As predicted, the Centers for Disease Control and Prevention (CDC) released their official guidance on school reopening last Friday. This is an important development because it provides a solid road map for allowing students to get back into the classroom. Truly, these recommendations should have come months ago. In a way, I suppose they did. The American Academy of Pediatrics (AAP) began releasing guidance on school reopening all the way back in May 2020. They have updated their recommendations as more information has become available, with the most recent iteration occurring on January 5 of this year. For almost a year now, AAP has recognized what is painfully obvious to anyone who cares about America’s children whatsoever: the kids need to be back in school. Right now.
Not surprisingly, the CDC document contains a lot of the same guidance that many schools have already been following, guidance based on recommendations made by AAP and others. Per CDC, essential components to reopening include what we have come to expect: universal masking, maximizing physical distancing, assessing the level of community transmission, and phased mitigation strategies based on levels of community transmission. This is obviously an oversimplification of the guidelines, and it’s worthwhile to read over the entire document for more details. At this point, anything we can do to get our kids back in the classroom is a step in the right direction. Districts (and teachers unions) still on the fence concerning reopening will have less of an excuse now. The pressure is rightfully on.
The return-to-school saga is becoming an increasingly tricky issue for liberal politicians, as parents living in shuttered school districts are becoming increasingly fed up.
Notably, and admirably, the CDC did not bow to the demands from some public teacher unions who have been demanding vaccination as a prerequisite for in person instruction. In fact, they explicitly state that “access to vaccination should not be considered a condition for reopening schools for in-person instruction.” They do cite the Advisory Committee on Immunization Practices (ACIP) recommendation that teachers and school staff should be prioritized for vaccine distribution, but that’s where it stops. All in all, that seems like a reasonable position.
The new administration has voiced on numerous occasions that they want schools open, and presumably these new guidelines would please them. But it hasn’t been entirely clear thus far what exactly “open” means to them. Even the Washington Post has had to admit the administration has fumbled the ball on what should be a pretty straightforward question. Does “open” mean school attendance one day a week, as Biden’s Press Secretary Jen Psaki said recently? Does it mean five days a week, as Biden himself claimed at his recent town hall in Milwaukee? Call me crazy, but perhaps Team Biden should agree on what the word “open” means before anything else happens. This isn’t a time for needless confusion.

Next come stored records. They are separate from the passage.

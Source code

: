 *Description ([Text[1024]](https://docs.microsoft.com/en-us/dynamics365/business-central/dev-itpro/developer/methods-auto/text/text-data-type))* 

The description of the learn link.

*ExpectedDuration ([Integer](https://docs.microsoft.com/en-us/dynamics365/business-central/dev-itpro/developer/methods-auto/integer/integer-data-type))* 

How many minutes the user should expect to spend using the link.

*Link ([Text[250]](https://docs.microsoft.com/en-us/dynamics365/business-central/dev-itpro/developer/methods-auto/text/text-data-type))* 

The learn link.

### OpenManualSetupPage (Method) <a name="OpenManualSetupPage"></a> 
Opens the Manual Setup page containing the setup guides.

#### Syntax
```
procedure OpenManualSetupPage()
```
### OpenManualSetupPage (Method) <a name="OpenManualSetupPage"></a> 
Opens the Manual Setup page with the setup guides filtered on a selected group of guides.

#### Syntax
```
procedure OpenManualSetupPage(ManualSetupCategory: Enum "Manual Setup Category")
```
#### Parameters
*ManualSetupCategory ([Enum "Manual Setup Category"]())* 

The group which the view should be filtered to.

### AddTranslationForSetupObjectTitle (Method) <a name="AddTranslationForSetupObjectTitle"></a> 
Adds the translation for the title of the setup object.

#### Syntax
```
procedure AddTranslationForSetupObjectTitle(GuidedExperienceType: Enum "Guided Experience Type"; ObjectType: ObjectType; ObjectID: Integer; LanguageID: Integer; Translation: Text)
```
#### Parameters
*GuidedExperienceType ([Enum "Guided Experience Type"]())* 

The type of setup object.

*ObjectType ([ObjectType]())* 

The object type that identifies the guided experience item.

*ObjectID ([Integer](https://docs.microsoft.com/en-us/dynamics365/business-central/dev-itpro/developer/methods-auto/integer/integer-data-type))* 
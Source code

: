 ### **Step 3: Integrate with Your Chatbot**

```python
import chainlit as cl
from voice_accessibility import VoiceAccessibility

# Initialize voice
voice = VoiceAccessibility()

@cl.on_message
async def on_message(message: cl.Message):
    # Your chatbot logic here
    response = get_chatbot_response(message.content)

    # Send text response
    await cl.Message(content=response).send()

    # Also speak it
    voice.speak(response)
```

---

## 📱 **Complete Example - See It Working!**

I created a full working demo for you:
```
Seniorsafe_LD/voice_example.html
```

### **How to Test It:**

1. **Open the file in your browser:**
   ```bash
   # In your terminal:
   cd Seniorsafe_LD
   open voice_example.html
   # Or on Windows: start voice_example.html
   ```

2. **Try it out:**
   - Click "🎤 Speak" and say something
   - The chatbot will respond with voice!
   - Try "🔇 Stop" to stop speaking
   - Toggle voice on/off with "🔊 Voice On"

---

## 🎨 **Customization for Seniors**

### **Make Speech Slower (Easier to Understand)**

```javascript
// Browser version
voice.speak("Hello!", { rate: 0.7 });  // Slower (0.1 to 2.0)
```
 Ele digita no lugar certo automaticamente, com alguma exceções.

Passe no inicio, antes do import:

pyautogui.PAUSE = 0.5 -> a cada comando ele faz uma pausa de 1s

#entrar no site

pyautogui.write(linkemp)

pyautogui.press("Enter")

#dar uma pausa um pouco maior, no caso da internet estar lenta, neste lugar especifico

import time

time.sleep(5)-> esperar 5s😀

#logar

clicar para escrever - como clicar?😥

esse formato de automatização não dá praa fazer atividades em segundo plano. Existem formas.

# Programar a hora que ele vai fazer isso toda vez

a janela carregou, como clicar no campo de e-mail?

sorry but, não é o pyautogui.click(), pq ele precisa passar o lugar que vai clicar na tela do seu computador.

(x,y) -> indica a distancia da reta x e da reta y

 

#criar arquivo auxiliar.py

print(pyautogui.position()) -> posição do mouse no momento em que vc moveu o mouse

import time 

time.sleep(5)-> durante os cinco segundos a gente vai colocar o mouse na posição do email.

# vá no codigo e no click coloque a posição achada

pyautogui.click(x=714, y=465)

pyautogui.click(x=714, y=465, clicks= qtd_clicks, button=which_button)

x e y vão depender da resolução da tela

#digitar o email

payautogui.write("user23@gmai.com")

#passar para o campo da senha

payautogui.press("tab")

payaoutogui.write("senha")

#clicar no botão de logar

Aside from confusion about terminology, the return-to-school saga is becoming an increasingly tricky issue for liberal politicians, as parents living in shuttered school districts are becoming increasingly fed up. The leftist talking points coming from top scientists aren’t helping the issue either. Both CDC Director Dr. Rochelle Walensky and Dr. Anthony Fauci, the patron saint of COVID-19, are now claiming that for students to be safe in the classroom, President Biden’s $1.9 trillion dollar “American Rescue Plan” must be passed. Within that bill festers a fresh $130 billion that will supposedly help schools reopen safely.
This doesn’t pass the smell test for the average American with common sense — and yes, there are still millions of us in existence. It’s even more ridiculous when you take in to consideration that most of the money allocated towards schools from the last spending spree has yet to be spent. Reportedly, of the $68 billion previously allocated toward K-12 schools from last year’s “rescue,” only $4 billion has been doled out. Perhaps we could spend that money first before we swipe the credit card again!
Not all politicians are thrilled with the bill that Democrats are hoping to ram through in the coming weeks. Sen. Mitch McConnell recently pointed out that, regarding school opening delays, “Science is not the obstacle. Federal money is not the obstacle. The obstacle is a lack of willpower, not among students, not among parents — just among the rich, powerful unions that donate huge sums to Democrats and get a stranglehold over education in many communities.” Bam. That really says it all. And it’s the truth, incidentally. The teachers unions own Democrat politicians in the same way that I own my dachshund, Wendy. She likes to pretend that she’s the one in charge, but we both know she’ll do anything for a belly rub.
Time is running out on this charade. Becky Pringle, president of the National Education Association, recently gushed,
No one wants to return to in-person learning more than the educators who dedicate their lives to helping their students succeed. Educators are encouraged not only by President-elect Biden’s leadership, but also in knowing that there is finally a true partner in the White House who will listen, value the ideas, and act in the best interest of students, educators, and families.
That’s laughably backhanded towards the previous administration’s progress fighting COVID-19, but not unexpected. Well, Ms. Pringle, for what it’s worth, here’s some advice for you and other union boss-types: if you’re so hell-bent on doing what’s best for the kids of this country, no one is stopping you. Literally no one. Now you have a detailed, well-thought-out plan from the CDC, a plan that in many ways mirrors the recommendations put out by AAP about nine months ago. You want folks to really believe that you care about putting the students first? You want us to believe that you aren’t simply playing political games and holding the developing minds of children like poker chips? Prove it. Time’s up. Open now.